[Saved data entries]
════

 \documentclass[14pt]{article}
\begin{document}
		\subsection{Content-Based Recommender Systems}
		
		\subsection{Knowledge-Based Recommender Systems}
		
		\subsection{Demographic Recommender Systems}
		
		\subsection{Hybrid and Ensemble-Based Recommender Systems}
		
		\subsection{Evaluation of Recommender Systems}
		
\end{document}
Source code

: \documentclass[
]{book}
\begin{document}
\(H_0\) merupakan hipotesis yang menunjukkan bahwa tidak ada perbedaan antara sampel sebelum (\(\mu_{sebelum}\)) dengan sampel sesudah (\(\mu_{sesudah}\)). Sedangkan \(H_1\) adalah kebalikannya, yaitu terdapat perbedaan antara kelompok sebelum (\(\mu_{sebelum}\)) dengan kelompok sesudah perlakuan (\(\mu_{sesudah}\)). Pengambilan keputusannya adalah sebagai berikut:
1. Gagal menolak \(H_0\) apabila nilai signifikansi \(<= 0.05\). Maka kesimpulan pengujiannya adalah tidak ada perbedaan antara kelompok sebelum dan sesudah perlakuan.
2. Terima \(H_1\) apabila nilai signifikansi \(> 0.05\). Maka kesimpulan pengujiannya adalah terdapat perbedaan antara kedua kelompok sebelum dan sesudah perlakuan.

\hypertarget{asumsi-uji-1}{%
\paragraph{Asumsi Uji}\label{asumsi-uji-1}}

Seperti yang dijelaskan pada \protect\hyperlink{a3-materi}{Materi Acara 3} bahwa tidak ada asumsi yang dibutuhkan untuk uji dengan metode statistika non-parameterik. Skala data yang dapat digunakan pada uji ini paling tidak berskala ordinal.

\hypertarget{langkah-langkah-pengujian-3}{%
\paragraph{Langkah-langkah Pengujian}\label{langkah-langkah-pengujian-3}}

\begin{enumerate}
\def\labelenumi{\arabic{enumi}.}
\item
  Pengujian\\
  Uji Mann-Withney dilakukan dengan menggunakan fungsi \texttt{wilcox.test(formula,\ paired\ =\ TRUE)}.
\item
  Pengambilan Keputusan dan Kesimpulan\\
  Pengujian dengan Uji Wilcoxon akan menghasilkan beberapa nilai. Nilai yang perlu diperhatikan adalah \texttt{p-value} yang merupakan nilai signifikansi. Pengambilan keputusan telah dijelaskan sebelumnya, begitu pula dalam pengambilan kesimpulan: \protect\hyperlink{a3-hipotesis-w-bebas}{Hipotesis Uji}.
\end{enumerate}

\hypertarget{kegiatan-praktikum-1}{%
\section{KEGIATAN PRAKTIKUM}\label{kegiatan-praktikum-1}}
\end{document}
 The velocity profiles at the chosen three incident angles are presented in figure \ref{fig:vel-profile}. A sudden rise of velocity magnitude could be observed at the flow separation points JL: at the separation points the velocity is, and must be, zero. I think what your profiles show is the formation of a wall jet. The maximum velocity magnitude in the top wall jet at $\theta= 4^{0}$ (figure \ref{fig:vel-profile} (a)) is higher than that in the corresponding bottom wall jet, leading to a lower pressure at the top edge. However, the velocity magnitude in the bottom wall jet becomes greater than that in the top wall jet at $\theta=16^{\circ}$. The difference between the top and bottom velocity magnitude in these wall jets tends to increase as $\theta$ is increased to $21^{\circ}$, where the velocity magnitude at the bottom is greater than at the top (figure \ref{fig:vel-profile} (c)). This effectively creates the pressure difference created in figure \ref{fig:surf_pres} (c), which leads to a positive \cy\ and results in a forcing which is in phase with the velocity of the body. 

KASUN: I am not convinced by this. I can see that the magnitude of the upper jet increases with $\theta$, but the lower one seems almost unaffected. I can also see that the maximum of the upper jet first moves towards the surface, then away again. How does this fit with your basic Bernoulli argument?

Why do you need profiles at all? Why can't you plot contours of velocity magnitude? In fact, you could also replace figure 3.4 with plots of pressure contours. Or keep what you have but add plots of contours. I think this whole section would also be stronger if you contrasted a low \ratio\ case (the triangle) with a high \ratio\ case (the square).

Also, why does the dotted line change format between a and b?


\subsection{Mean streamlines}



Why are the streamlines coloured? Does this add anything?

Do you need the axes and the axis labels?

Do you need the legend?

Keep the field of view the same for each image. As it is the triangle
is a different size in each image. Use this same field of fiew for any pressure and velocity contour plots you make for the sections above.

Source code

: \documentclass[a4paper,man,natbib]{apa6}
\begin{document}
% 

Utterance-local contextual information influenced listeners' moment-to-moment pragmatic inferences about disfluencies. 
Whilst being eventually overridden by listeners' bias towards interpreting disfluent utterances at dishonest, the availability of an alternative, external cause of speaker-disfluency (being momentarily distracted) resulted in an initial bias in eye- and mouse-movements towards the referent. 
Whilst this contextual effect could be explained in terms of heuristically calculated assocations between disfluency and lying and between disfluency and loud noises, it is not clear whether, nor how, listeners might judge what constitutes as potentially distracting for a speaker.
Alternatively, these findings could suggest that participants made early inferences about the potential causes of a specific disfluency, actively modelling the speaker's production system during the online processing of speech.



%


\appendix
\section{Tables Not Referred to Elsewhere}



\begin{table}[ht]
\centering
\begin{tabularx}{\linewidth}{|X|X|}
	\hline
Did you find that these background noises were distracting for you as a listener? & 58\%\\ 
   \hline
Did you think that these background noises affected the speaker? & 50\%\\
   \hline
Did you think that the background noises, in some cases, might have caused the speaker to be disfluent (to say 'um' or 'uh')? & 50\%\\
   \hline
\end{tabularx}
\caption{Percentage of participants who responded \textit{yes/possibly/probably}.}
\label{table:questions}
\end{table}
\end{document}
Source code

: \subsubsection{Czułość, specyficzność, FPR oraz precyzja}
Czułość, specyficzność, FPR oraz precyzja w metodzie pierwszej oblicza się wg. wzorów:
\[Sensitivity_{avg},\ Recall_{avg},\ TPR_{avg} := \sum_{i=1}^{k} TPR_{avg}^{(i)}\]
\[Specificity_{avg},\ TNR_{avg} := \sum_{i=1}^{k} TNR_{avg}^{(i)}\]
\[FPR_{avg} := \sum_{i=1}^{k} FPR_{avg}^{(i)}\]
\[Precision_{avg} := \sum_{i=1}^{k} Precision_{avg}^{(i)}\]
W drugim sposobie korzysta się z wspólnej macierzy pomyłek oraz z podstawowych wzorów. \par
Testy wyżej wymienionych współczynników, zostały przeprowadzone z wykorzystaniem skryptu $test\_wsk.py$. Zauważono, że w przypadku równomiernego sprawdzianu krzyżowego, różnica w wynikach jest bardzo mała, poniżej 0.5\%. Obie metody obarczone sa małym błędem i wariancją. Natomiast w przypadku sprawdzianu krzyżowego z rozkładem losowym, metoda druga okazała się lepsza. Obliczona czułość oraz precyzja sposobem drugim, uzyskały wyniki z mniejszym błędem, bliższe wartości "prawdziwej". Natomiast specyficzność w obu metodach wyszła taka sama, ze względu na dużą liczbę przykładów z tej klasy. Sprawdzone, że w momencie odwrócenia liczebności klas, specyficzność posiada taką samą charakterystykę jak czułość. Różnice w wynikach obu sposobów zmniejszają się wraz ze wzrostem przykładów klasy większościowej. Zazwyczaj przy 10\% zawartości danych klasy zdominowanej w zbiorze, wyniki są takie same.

════

Your task: Up to and including the line with "Pengujian\\", repeat the data exactly, starting from its first line; nothing else belongs in the response.

Solution for this problem:
 \documentclass[14pt]{article}
\begin{document}
		\subsection{Content-Based Recommender Systems}
		
		\subsection{Knowledge-Based Recommender Systems}
		
		\subsection{Demographic Recommender Systems}
		
		\subsection{Hybrid and Ensemble-Based Recommender Systems}
		
		\subsection{Evaluation of Recommender Systems}
		
\end{document}
Source code

: \documentclass[
]{book}
\begin{document}
\(H_0\) merupakan hipotesis yang menunjukkan bahwa tidak ada perbedaan antara sampel sebelum (\(\mu_{sebelum}\)) dengan sampel sesudah (\(\mu_{sesudah}\)). Sedangkan \(H_1\) adalah kebalikannya, yaitu terdapat perbedaan antara kelompok sebelum (\(\mu_{sebelum}\)) dengan kelompok sesudah perlakuan (\(\mu_{sesudah}\)). Pengambilan keputusannya adalah sebagai berikut:
1. Gagal menolak \(H_0\) apabila nilai signifikansi \(<= 0.05\). Maka kesimpulan pengujiannya adalah tidak ada perbedaan antara kelompok sebelum dan sesudah perlakuan.
2. Terima \(H_1\) apabila nilai signifikansi \(> 0.05\). Maka kesimpulan pengujiannya adalah terdapat perbedaan antara kedua kelompok sebelum dan sesudah perlakuan.

\hypertarget{asumsi-uji-1}{%
\paragraph{Asumsi Uji}\label{asumsi-uji-1}}

Seperti yang dijelaskan pada \protect\hyperlink{a3-materi}{Materi Acara 3} bahwa tidak ada asumsi yang dibutuhkan untuk uji dengan metode statistika non-parameterik. Skala data yang dapat digunakan pada uji ini paling tidak berskala ordinal.

\hypertarget{langkah-langkah-pengujian-3}{%
\paragraph{Langkah-langkah Pengujian}\label{langkah-langkah-pengujian-3}}

\begin{enumerate}
\def\labelenumi{\arabic{enumi}.}
\item
  Pengujian\\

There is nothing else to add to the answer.